TRY IT: Each line in the entries below that holds the string "watch" must be copied.

Dataset records:
▬▬▬▬▬▬▬▬▬▬
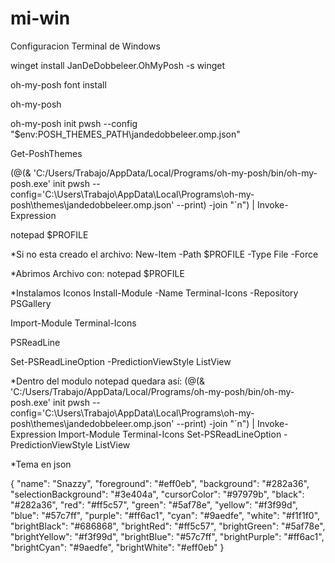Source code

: # mi-win
Configuracion Terminal de Windows

winget install JanDeDobbeleer.OhMyPosh -s winget

oh-my-posh font install

oh-my-posh

oh-my-posh init pwsh --config "$env:POSH_THEMES_PATH\jandedobbeleer.omp.json"

Get-PoshThemes

(@(& 'C:/Users/Trabajo/AppData/Local/Programs/oh-my-posh/bin/oh-my-posh.exe' init pwsh --config='C:\Users\Trabajo\AppData\Local\Programs\oh-my-posh\themes\jandedobbeleer.omp.json' --print) -join "`n") | Invoke-Expression

notepad $PROFILE

 *Si no esta creado el archivo:
 New-Item -Path $PROFILE -Type File -Force

 *Abrimos Archivo con:
 notepad $PROFILE

 *Instalamos Iconos
 Install-Module -Name Terminal-Icons -Repository PSGallery

 Import-Module Terminal-Icons

 PSReadLine

 Set-PSReadLineOption -PredictionViewStyle ListView

*Dentro del modulo notepad quedara así:
(@(& 'C:/Users/Trabajo/AppData/Local/Programs/oh-my-posh/bin/oh-my-posh.exe' init pwsh --config='C:\Users\Trabajo\AppData\Local\Programs\oh-my-posh\themes\jandedobbeleer.omp.json' --print) -join "`n") | Invoke-Expression
Import-Module Terminal-Icons
Set-PSReadLineOption -PredictionViewStyle ListView

*Tema en json

{
	"name": "Snazzy",
	"foreground": "#eff0eb",
	"background": "#282a36",
	"selectionBackground": "#3e404a",
	"cursorColor": "#97979b",
	"black": "#282a36",
	"red": "#ff5c57",
	"green": "#5af78e",
	"yellow": "#f3f99d",
	"blue": "#57c7ff",
	"purple": "#ff6ac1",
	"cyan": "#9aedfe",
	"white": "#f1f1f0",
	"brightBlack": "#686868",
	"brightRed": "#ff5c57",
	"brightGreen": "#5af78e",
	"brightYellow": "#f3f99d",
	"brightBlue": "#57c7ff",
	"brightPurple": "#ff6ac1",
	"brightCyan": "#9aedfe",
	"brightWhite": "#eff0eb"
}

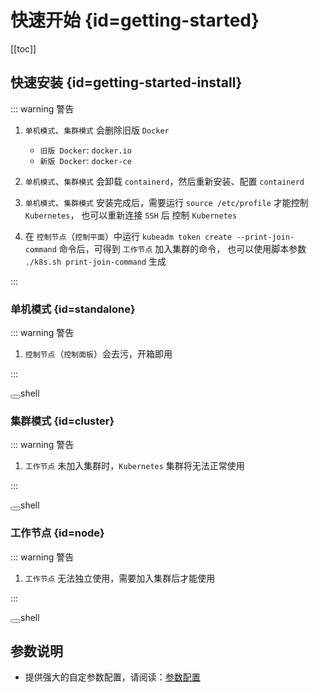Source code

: # 快速开始 {id=getting-started}

[[toc]]

## 快速安装 {id=getting-started-install}

::: warning 警告

1. `单机模式`、`集群模式` 会删除旧版 `Docker`
    - `旧版 Docker`: `docker.io`
    - `新版 Docker`: `docker-ce`

2. `单机模式`、`集群模式` 会卸载 `containerd`，然后重新安装、配置 `containerd`

3. `单机模式`、`集群模式` 安装完成后，需要运行 `source /etc/profile` 才能控制 `Kubernetes`，
   也可以重新连接 `SSH` 后 控制 `Kubernetes`

4. 在 `控制节点`（`控制平面`）中运行 `kubeadm token create --print-join-command` 命令后，可得到 `工作节点` 加入集群的命令，
   也可以使用脚本参数 `./k8s.sh print-join-command` 生成

:::

### 单机模式 {id=standalone}

::: warning 警告

1. `控制节点`（`控制面板`）会去污，开箱即用

:::

<el-select v-model="source" size="large" style="width: 240px; margin-top: 20px;">
    <el-option v-for="item in sources" :key="item.value" :label="item.label" :value="item.value" />
</el-select>

<el-select v-model="branch" size="large" style="width: 240px; margin-top: 20px;">
    <el-option v-for="item in branchs" :key="item.value" :label="item.label" :value="item.value" />
</el-select>

<div class="language-shell vp-adaptive-theme">
  <button title="Copy Code" class="copy"></button><span class="lang">shell</span>
  <div id="standalone-code"></div>
</div>

### 集群模式 {id=cluster}

::: warning 警告

1. `工作节点` 未加入集群时，`Kubernetes` 集群将无法正常使用

:::

<el-select v-model="source" size="large" style="width: 240px; margin-top: 20px;">
    <el-option v-for="item in sources" :key="item.value" :label="item.label" :value="item.value" />
</el-select>

<el-select v-model="branch" size="large" style="width: 240px; margin-top: 20px;">
    <el-option v-for="item in branchs" :key="item.value" :label="item.label" :value="item.value" />
</el-select>

<div class="language-shell vp-adaptive-theme">
  <button title="Copy Code" class="copy"></button><span class="lang">shell</span>
  <div id="cluster-code"></div>
</div>

### 工作节点 {id=node}

::: warning 警告

1. `工作节点` 无法独立使用，需要加入集群后才能使用

:::

<el-select v-model="source" size="large" style="width: 240px; margin-top: 20px;">
    <el-option v-for="item in sources" :key="item.value" :label="item.label" :value="item.value" />
</el-select>

<el-select v-model="branch" size="large" style="width: 240px; margin-top: 20px;">
    <el-option v-for="item in branchs" :key="item.value" :label="item.label" :value="item.value" />
</el-select>

<div class="language-shell vp-adaptive-theme">
  <button title="Copy Code" class="copy"></button><span class="lang">shell</span>
  <div id="node-code"></div>
</div>

## 参数说明

- 提供强大的自定参数配置，请阅读：[参数配置](config.md)

<script lang="ts" setup>
import { ref, onMounted, watch } from 'vue'
import markdownit from 'markdown-it'
import { ElSelect, ElOption } from 'element-plus'

import 'element-plus/dist/index.css'

const md = markdownit()

const source = ref('https://gitlab.xuxiaowei.com.cn/xuxiaowei-com-cn/k8s.sh/-/raw')

const sources = [
  {
    value: 'https://gitlab.xuxiaowei.com.cn/xuxiaowei-com-cn/k8s.sh/-/raw',
    label: 'gitlab.xuxiaowei.com.cn',
  },
  {
    value: 'https://gitee.com/xuxiaowei-com-cn/k8s.sh/raw',
    label: 'gitee.com',
  },
  {
    value: 'https://raw.githubusercontent.com/xuxiaowei-com-cn/k8s.sh/refs/heads',
    label: 'github.com',
  }
]

const branch = ref('SNAPSHOT/2.0.0')

const branchs = [
  {
    value: 'SNAPSHOT/2.0.0',
    label: 'SNAPSHOT/2.0.0',
  }
]

const command = function () {

  const standaloneResult = md.render(`
    curl -k -o k8s.sh ${source.value}/${branch.value}/k8s.sh
    chmod +x k8s.sh
    sudo ./k8s.sh standalone
  `, { lang: 'shell' })

  const clusterResult = md.render(`
    curl -k -o k8s.sh ${source.value}/${branch.value}/k8s.sh
    chmod +x k8s.sh
    sudo ./k8s.sh cluster
  `, { lang: 'shell' })

  const nodeResult = md.render(`
    curl -k -o k8s.sh ${source.value}/${branch.value}/k8s.sh
    chmod +x k8s.sh
    sudo ./k8s.sh node
  `, { lang: 'shell' })

  document.getElementById('standalone-code').innerHTML = standaloneResult
  document.getElementById('cluster-code').innerHTML = clusterResult
  document.getElementById('node-code').innerHTML = nodeResult
}

onMounted(async () => {
  command()
})

watch(() => [ source.value, branch.value ], () => {
  command()
})
</script>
▬▬▬▬▬▬▬▬▬▬
ANSWER AREA:
import { ref, onMounted, watch } from 'vue'
watch(() => [ source.value, branch.value ], () => {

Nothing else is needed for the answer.